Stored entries
+--

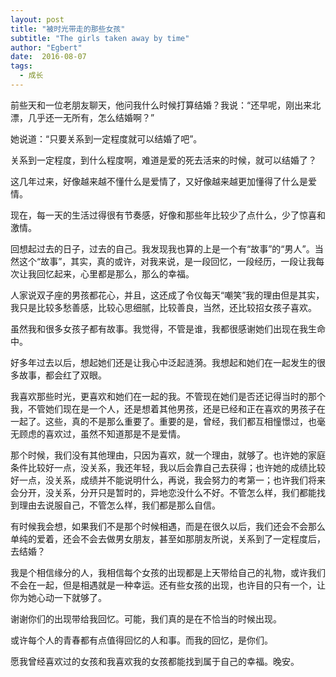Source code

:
 ```yaml
---
layout: post
title: "被时光带走的那些女孩"
subtitle: "The girls taken away by time"
author: "Egbert"
date:  2016-08-07
tags:
  - 成长
---
```


前些天和一位老朋友聊天，他问我什么时候打算结婚？我说：“还早呢，刚出来北漂，几乎还一无所有，怎么结婚啊？”

她说道：“只要关系到一定程度就可以结婚了吧”。

关系到一定程度，到什么程度啊，难道是爱的死去活来的时候，就可以结婚了？

这几年过来，好像越来越不懂什么是爱情了，又好像越来越更加懂得了什么是爱情。

现在，每一天的生活过得很有节奏感，好像和那些年比较少了点什么，少了惊喜和激情。

回想起过去的日子，过去的自己。我发现我也算的上是一个有“故事”的“男人”。当然这个“故事”，其实，真的或许，对我来说，是一段回忆，一段经历，一段让我每次让我回忆起来，心里都是那么，那么的幸福。

人家说双子座的男孩都花心，并且，这还成了令仪每天“嘲笑”我的理由但是其实，我只是比较多愁善感，比较心思细腻，比较善良，当然，还比较招女孩子喜欢。

虽然我和很多女孩子都有故事。我觉得，不管是谁，我都很感谢她们出现在我生命中。

好多年过去以后，想起她们还是让我心中泛起涟漪。我想起和她们在一起发生的很多故事，都会红了双眼。

我喜欢那些时光，更喜欢和她们在一起的我。不管现在她们是否还记得当时的那个我，不管她们现在是一个人，还是想着其他男孩，还是已经和正在喜欢的男孩子在一起了。这些，真的不是那么重要了。重要的是，曾经，我们都互相憧憬过，也毫无顾虑的喜欢过，虽然不知道那是不是爱情。

那个时候，我们没有其他理由，只因为喜欢，就一个理由，就够了。也许她的家庭条件比较好一点，没关系，我还年轻，我以后会靠自己去获得；也许她的成绩比较好一点，没关系，成绩并不能说明什么，再说，我会努力的考第一；也许我们将来会分开，没关系，分开只是暂时的，异地恋没什么不好。不管怎么样，我们都能找到理由去说服自己，不管怎么样，我们都是那么自信。

有时候我会想，如果我们不是那个时候相遇，而是在很久以后，我们还会不会那么单纯的爱着，还会不会去做男女朋友，甚至如那朋友所说，关系到了一定程度后，去结婚？

我是个相信缘分的人，我相信每个女孩的出现都是上天带给自己的礼物，或许我们不会在一起，但是相遇就是一种幸运。还有些女孩的出现，也许目的只有一个，让你为她心动一下就够了。

谢谢你们的出现带给我回忆。可能，我们真的是在不恰当的时候出现。

或许每个人的青春都有点值得回忆的人和事。而我的回忆，是你们。

愿我曾经喜欢过的女孩和我喜欢我的女孩都能找到属于自己的幸福。晚安。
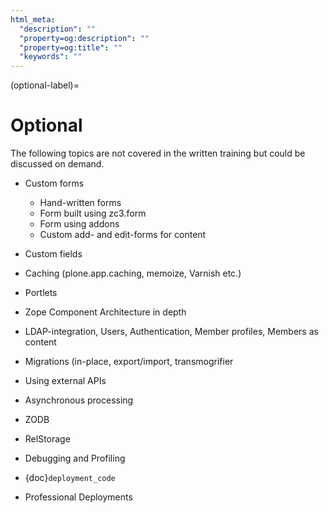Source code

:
 ```yaml
---
html_meta:
  "description": ""
  "property=og:description": ""
  "property=og:title": ""
  "keywords": ""
---
```


(optional-label)=

# Optional

The following topics are not covered in the written training but could be discussed on demand.

- Custom forms

  - Hand-written forms
  - Form built using zc3.form
  - Form using addons
  - Custom add- and edit-forms for content

- Custom fields

- Caching (plone.app.caching, memoize, Varnish etc.)

- Portlets

- Zope Component Architecture in depth

- LDAP-integration, Users, Authentication, Member profiles, Members as content

- Migrations (in-place, export/import, transmogrifier

- Using external APIs

- Asynchronous processing

- ZODB

- RelStorage

- Debugging and Profiling

- {doc}`deployment_code`

- Professional Deployments
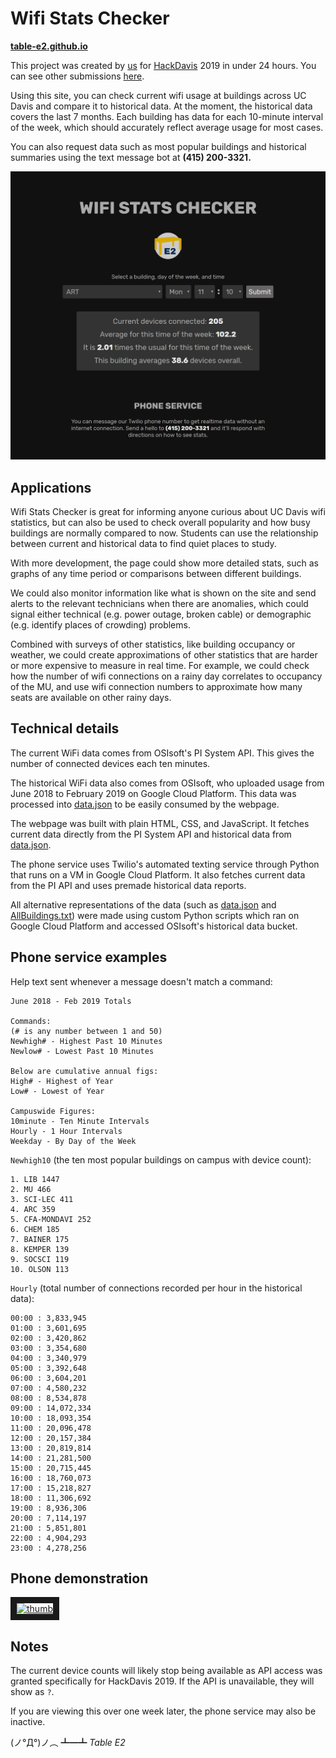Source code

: # Wifi Stats Checker

**[table-e2.github.io](https://table-e2.github.io/)**

This project was created by [us](https://github.com/table-e2/table-e2.github.io/graphs/contributors) for [HackDavis](https://hackdavis.io/) 2019 in under 24 hours. You can see other submissions [here](https://hackdavis2019.devpost.com/submissions).

Using this site, you can check current wifi usage at buildings across UC Davis and compare it to historical data. At the moment, the historical data covers the last 7 months. Each building has data for each 10-minute interval of the week, which should accurately reflect average usage for most cases.

You can also request data such as most popular buildings and historical summaries using the text message bot at **(415) 200-3321.**

![Screenshot](images/screenshot.png)

## Applications

Wifi Stats Checker is great for informing anyone curious about UC Davis wifi statistics, but can also be used to check overall popularity and how busy buildings are normally compared to now. Students can use the relationship between current and historical data to find quiet places to study.

With more development, the page could show more detailed stats, such as graphs of any time period or comparisons between different buildings.

We could also monitor information like what is shown on the site and send alerts to the relevant technicians when there are anomalies, which could signal either technical (e.g. power outage, broken cable) or demographic (e.g. identify places of crowding) problems.

Combined with surveys of other statistics, like building occupancy or weather, we could create approximations of other statistics that are harder or more expensive to measure in real time. For example, we could check how the number of wifi connections on a rainy day correlates to occupancy of the MU, and use wifi connection numbers to approximate how many seats are available on other rainy days.

## Technical details

The current WiFi data comes from OSIsoft's PI System API. This gives the number of connected devices each ten minutes.

The historical WiFi data also comes from OSIsoft, who uploaded usage from June 2018 to February 2019 on Google Cloud Platform. This data was processed into [data.json](data.json) to be easily consumed by the webpage.

The webpage was built with plain HTML, CSS, and JavaScript. It fetches current data directly from the PI System API and historical data from [data.json](data.json).

The phone service uses Twilio's automated texting service through Python that runs on a VM in Google Cloud Platform. It also fetches current data from the PI API and uses premade historical data reports.

All alternative representations of the data (such as [data.json](data.json) and [AllBuildings.txt](twilio/AllBuildings.txt)) were made using custom Python scripts which ran on Google Cloud Platform and accessed OSIsoft's historical data bucket.

## Phone service examples

Help text sent whenever a message doesn't match a command:

```text
June 2018 - Feb 2019 Totals

Commands:
(# is any number between 1 and 50)
Newhigh# - Highest Past 10 Minutes
Newlow# - Lowest Past 10 Minutes

Below are cumulative annual figs:
High# - Highest of Year
Low# - Lowest of Year

Campuswide Figures:
10minute - Ten Minute Intervals
Hourly - 1 Hour Intervals
Weekday - By Day of the Week
```

`Newhigh10` (the ten most popular buildings on campus with device count):

```text
1. LIB 1447
2. MU 466
3. SCI-LEC 411
4. ARC 359
5. CFA-MONDAVI 252
6. CHEM 185
7. BAINER 175
8. KEMPER 139
9. SOCSCI 119
10. OLSON 113
```

`Hourly` (total number of connections recorded per hour in the historical data):

```text
00:00 : 3,833,945
01:00 : 3,601,695
02:00 : 3,420,862
03:00 : 3,354,680
04:00 : 3,340,979
05:00 : 3,392,648
06:00 : 3,604,201
07:00 : 4,580,232
08:00 : 8,534,878
09:00 : 14,072,334
10:00 : 18,093,354
11:00 : 20,096,478
12:00 : 20,157,384
13:00 : 20,819,814
14:00 : 21,281,500
15:00 : 20,715,445
16:00 : 18,760,073
17:00 : 15,218,827
18:00 : 11,306,692
19:00 : 8,936,306
20:00 : 7,114,197
21:00 : 5,851,801
22:00 : 4,904,293
23:00 : 4,278,256
```

## Phone demonstration

[<img src="http://img.youtube.com/vi/bjtbVyUBv4w/0.jpg" alt="thumb" width="270" height="480" border="10" style="object-fit:cover"/>](http://www.youtube.com/watch?v=bjtbVyUBv4w)

## Notes

The current device counts will likely stop being available as API access was granted specifically for HackDavis 2019. If the API is unavailable, they will show as `?`.

If you are viewing this over one week later, the phone service may also be inactive.

(ノ°Д°)ノ︵ ┻━┻ *Table E2*

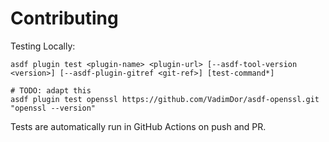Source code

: # Contributing

Testing Locally:

```shell
asdf plugin test <plugin-name> <plugin-url> [--asdf-tool-version <version>] [--asdf-plugin-gitref <git-ref>] [test-command*]

# TODO: adapt this
asdf plugin test openssl https://github.com/VadimDor/asdf-openssl.git "openssl --version"
```

Tests are automatically run in GitHub Actions on push and PR.
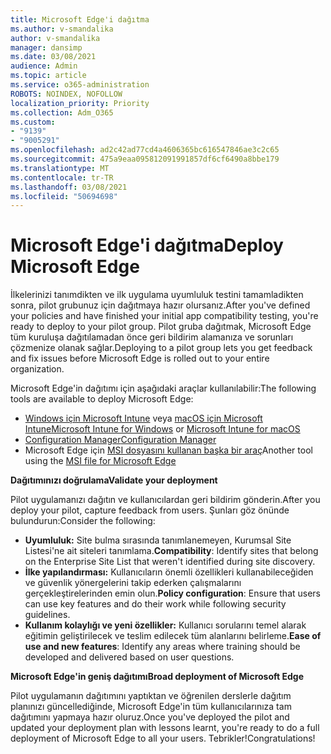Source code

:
 ```yaml
---
title: Microsoft Edge'i dağıtma
ms.author: v-smandalika
author: v-smandalika
manager: dansimp
ms.date: 03/08/2021
audience: Admin
ms.topic: article
ms.service: o365-administration
ROBOTS: NOINDEX, NOFOLLOW
localization_priority: Priority
ms.collection: Adm_O365
ms.custom:
- "9139"
- "9005291"
ms.openlocfilehash: ad2c42ad77cd4a4606365bc616547846ae3c2c65
ms.sourcegitcommit: 475a9eaa095812091991857df6cf6490a8bbe179
ms.translationtype: MT
ms.contentlocale: tr-TR
ms.lasthandoff: 03/08/2021
ms.locfileid: "50694698"
---
```

# <a name="deploy-microsoft-edge"></a><span data-ttu-id="14147-102">Microsoft Edge'i dağıtma</span><span class="sxs-lookup"><span data-stu-id="14147-102">Deploy Microsoft Edge</span></span>

<span data-ttu-id="14147-103">İlkelerinizi tanımdikten ve ilk uygulama uyumluluk testini tamamladikten sonra, pilot grubunuz için dağıtmaya hazır olursanız.</span><span class="sxs-lookup"><span data-stu-id="14147-103">After you've defined your policies and have finished your initial app compatibility testing, you're ready to deploy to your pilot group.</span></span> <span data-ttu-id="14147-104">Pilot gruba dağıtmak, Microsoft Edge tüm kuruluşa dağıtılamadan önce geri bildirim alamanıza ve sorunları çözmenize olanak sağlar.</span><span class="sxs-lookup"><span data-stu-id="14147-104">Deploying to a pilot group lets you get feedback and fix issues before Microsoft Edge is rolled out to your entire organization.</span></span>

<span data-ttu-id="14147-105">Microsoft Edge'in dağıtımı için aşağıdaki araçlar kullanılabilir:</span><span class="sxs-lookup"><span data-stu-id="14147-105">The following tools are available to deploy Microsoft Edge:</span></span>

- <span data-ttu-id="14147-106">[Windows için Microsoft Intune](https://docs.microsoft.com/mem/intune/apps/apps-windows-edge) veya [macOS için Microsoft Intune](https://docs.microsoft.com/mem/intune/apps/apps-edge-macos)</span><span class="sxs-lookup"><span data-stu-id="14147-106">[Microsoft Intune for Windows](https://docs.microsoft.com/mem/intune/apps/apps-windows-edge) or [Microsoft Intune for macOS](https://docs.microsoft.com/mem/intune/apps/apps-edge-macos)</span></span>
- [<span data-ttu-id="14147-107">Configuration Manager</span><span class="sxs-lookup"><span data-stu-id="14147-107">Configuration Manager</span></span>](https://docs.microsoft.com/DeployEdge/deploy-edge-with-configuration-manager)
- <span data-ttu-id="14147-108">Microsoft Edge için [MSI dosyasını kullanan başka bir araç](https://www.microsoft.com/edge/business/download)</span><span class="sxs-lookup"><span data-stu-id="14147-108">Another tool using the [MSI file for Microsoft Edge](https://www.microsoft.com/edge/business/download)</span></span>

<span data-ttu-id="14147-109">**Dağıtımınızı doğrulama**</span><span class="sxs-lookup"><span data-stu-id="14147-109">**Validate your deployment**</span></span>

<span data-ttu-id="14147-110">Pilot uygulamanızı dağıtın ve kullanıcılardan geri bildirim gönderin.</span><span class="sxs-lookup"><span data-stu-id="14147-110">After you deploy your pilot, capture feedback from users.</span></span> <span data-ttu-id="14147-111">Şunları göz önünde bulundurun:</span><span class="sxs-lookup"><span data-stu-id="14147-111">Consider the following:</span></span>
- <span data-ttu-id="14147-112">**Uyumluluk:** Site bulma sırasında tanımlanemeyen, Kurumsal Site Listesi'ne ait siteleri tanımlama.</span><span class="sxs-lookup"><span data-stu-id="14147-112">**Compatibility**: Identify sites that belong on the Enterprise Site List that weren't identified during site discovery.</span></span>
- <span data-ttu-id="14147-113">**İlke yapılandırması:** Kullanıcıların önemli özellikleri kullanabileceğiden ve güvenlik yönergelerini takip ederken çalışmalarını gerçekleştirelerinden emin olun.</span><span class="sxs-lookup"><span data-stu-id="14147-113">**Policy configuration**: Ensure that users can use key features and do their work while following security guidelines.</span></span>
- <span data-ttu-id="14147-114">**Kullanım kolaylığı ve yeni özellikler:** Kullanıcı sorularını temel alarak eğitimin geliştirilecek ve teslim edilecek tüm alanlarını belirleme.</span><span class="sxs-lookup"><span data-stu-id="14147-114">**Ease of use and new features**: Identify any areas where training should be developed and delivered based on user questions.</span></span>

<span data-ttu-id="14147-115">**Microsoft Edge'in geniş dağıtımı**</span><span class="sxs-lookup"><span data-stu-id="14147-115">**Broad deployment of Microsoft Edge**</span></span>

<span data-ttu-id="14147-116">Pilot uygulamanın dağıtımını yaptıktan ve öğrenilen derslerle dağıtım planınızı güncellediğinde, Microsoft Edge'in tüm kullanıcılarınıza tam dağıtımını yapmaya hazır oluruz.</span><span class="sxs-lookup"><span data-stu-id="14147-116">Once you've deployed the pilot and updated your deployment plan with lessons learnt, you're ready to do a full deployment of Microsoft Edge to all your users.</span></span> <span data-ttu-id="14147-117">Tebrikler!</span><span class="sxs-lookup"><span data-stu-id="14147-117">Congratulations!</span></span>


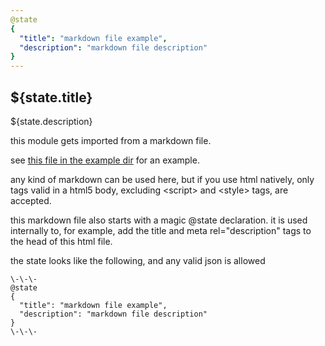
 ```yaml
---
@state
{
  "title": "markdown file example",
  "description": "markdown file description"
}
---
```


## ${state.title}

${state.description}

this module gets imported from a markdown file.

see [this file in the example dir](https://github.com/magic/core/blob/master/example/pages/modules/markdown.md) for an example.

any kind of markdown can be used here,
but if you use html natively,
only tags valid in a html5 body, excluding &lt;script&gt; and &lt;style&gt; tags, are accepted.

this markdown file also starts with a magic @state declaration.
it is used internally to, for example, add the title and meta rel="description" tags to the head of this html file.

the state looks like the following, and any valid json is allowed

```
\-\-\-
@state
{
  "title": "markdown file example",
  "description": "markdown file description"
}
\-\-\-
```
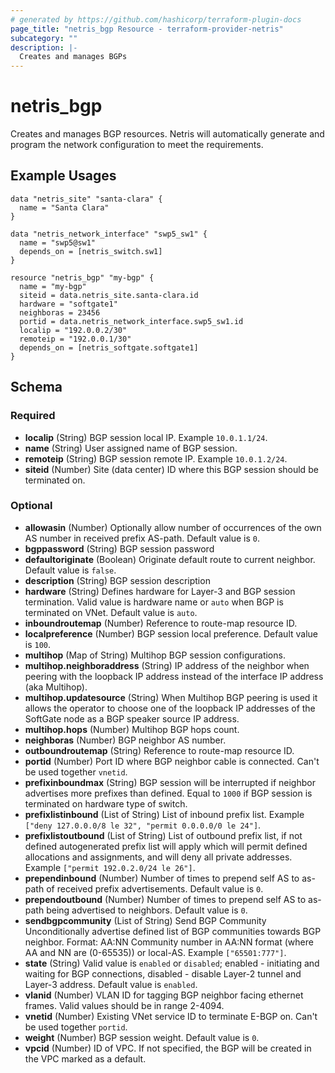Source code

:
 ```yaml
---
# generated by https://github.com/hashicorp/terraform-plugin-docs
page_title: "netris_bgp Resource - terraform-provider-netris"
subcategory: ""
description: |-
  Creates and manages BGPs
---
```


# netris_bgp

Creates and manages BGP resources. Netris will automatically generate and program the network configuration to meet the requirements.
## Example Usages
```hcl
data "netris_site" "santa-clara" {
  name = "Santa Clara"
}

data "netris_network_interface" "swp5_sw1" {
  name = "swp5@sw1"
  depends_on = [netris_switch.sw1]
}

resource "netris_bgp" "my-bgp" {
  name = "my-bgp"
  siteid = data.netris_site.santa-clara.id
  hardware = "softgate1"
  neighboras = 23456
  portid = data.netris_network_interface.swp5_sw1.id
  localip = "192.0.0.2/30"
  remoteip = "192.0.0.1/30"
  depends_on = [netris_softgate.softgate1]
}
```


<!-- schema generated by tfplugindocs -->
## Schema

### Required

- **localip** (String) BGP session local IP. Example `10.0.1.1/24`.
- **name** (String) User assigned name of BGP session.
- **remoteip** (String) BGP session remote IP. Example `10.0.1.2/24`.
- **siteid** (Number) Site (data center) ID where this BGP session should be terminated on.

### Optional

- **allowasin** (Number) Optionally allow number of occurrences of the own AS number in received prefix AS-path. Default value is `0`.
- **bgppassword** (String) BGP session password
- **defaultoriginate** (Boolean) Originate default route to current neighbor. Default value is `false`.
- **description** (String) BGP session description
- **hardware** (String) Defines hardware for Layer-3 and BGP session termination. Valid value is hardware name or `auto` when BGP is terminated on VNet. Default value is `auto`.
- **inboundroutemap** (Number) Reference to route-map resource ID.
- **localpreference** (Number) BGP session local preference. Default value is `100`.
- **multihop** (Map of String) Multihop BGP session configurations.
- **multihop.neighboraddress** (String) IP address of the neighbor when peering with the loopback IP address instead of the interface IP address (aka Multihop).
- **multihop.updatesource** (String) When Multihop BGP peering is used it allows the operator to choose one of the loopback IP addresses of the SoftGate node as a BGP speaker source IP address.
- **multihop.hops** (Number) Multihop BGP hops count.
- **neighboras** (Number) BGP neighbor AS number.
- **outboundroutemap** (String) Reference to route-map resource ID.
- **portid** (Number) Port ID where BGP neighbor cable is connected. Can't be used together `vnetid`.
- **prefixinboundmax** (String) BGP session will be interrupted if neighbor advertises more prefixes than defined. Equal to `1000` if BGP session is terminated on hardware type of switch.
- **prefixlistinbound** (List of String) List of inbound prefix list. Example `["deny 127.0.0.0/8 le 32", "permit 0.0.0.0/0 le 24"]`.
- **prefixlistoutbound** (List of String) List of outbound prefix list, if not defined autogenerated prefix list will apply which will permit defined allocations and assignments, and will deny all private addresses. Example `["permit 192.0.2.0/24 le 26"]`.
- **prependinbound** (Number) Number of times to prepend self AS to as-path of received prefix advertisements. Default value is `0`.
- **prependoutbound** (Number) Number of times to prepend self AS to as-path being advertised to neighbors. Default value is `0`.
- **sendbgpcommunity** (List of String) Send BGP Community Unconditionally advertise defined list of BGP communities towards BGP neighbor. Format: AA:NN Community number in AA:NN format (where AA and NN are (0-65535)) or local-AS. Example `["65501:777"]`.
- **state** (String) Valid value is `enabled` or `disabled`; enabled - initiating and waiting for BGP connections, disabled - disable Layer-2 tunnel and Layer-3 address. Default value is `enabled`.
- **vlanid** (Number) VLAN ID for tagging BGP neighbor facing ethernet frames. Valid values should be in range 2-4094.
- **vnetid** (Number) Existing VNet service ID to terminate E-BGP on. Can't be used together `portid`.
- **weight** (Number) BGP session weight. Default value is `0`.
- **vpcid** (Number) ID of VPC. If not specified, the BGP will be created in the VPC marked as a default.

+--

> ACTIVITY:
Pull every line containing "Cloud" from the entries above and copy it.

> ANSWER FOR THE TASK:
The historical WiFi data also comes from OSIsoft, who uploaded usage from June 2018 to February 2019 on Google Cloud Platform. This data was processed into [data.json](data.json) to be easily consumed by the webpage.
The phone service uses Twilio's automated texting service through Python that runs on a VM in Google Cloud Platform. It also fetches current data from the PI API and uses premade historical data reports.
All alternative representations of the data (such as [data.json](data.json) and [AllBuildings.txt](twilio/AllBuildings.txt)) were made using custom Python scripts which ran on Google Cloud Platform and accessed OSIsoft's historical data bucket.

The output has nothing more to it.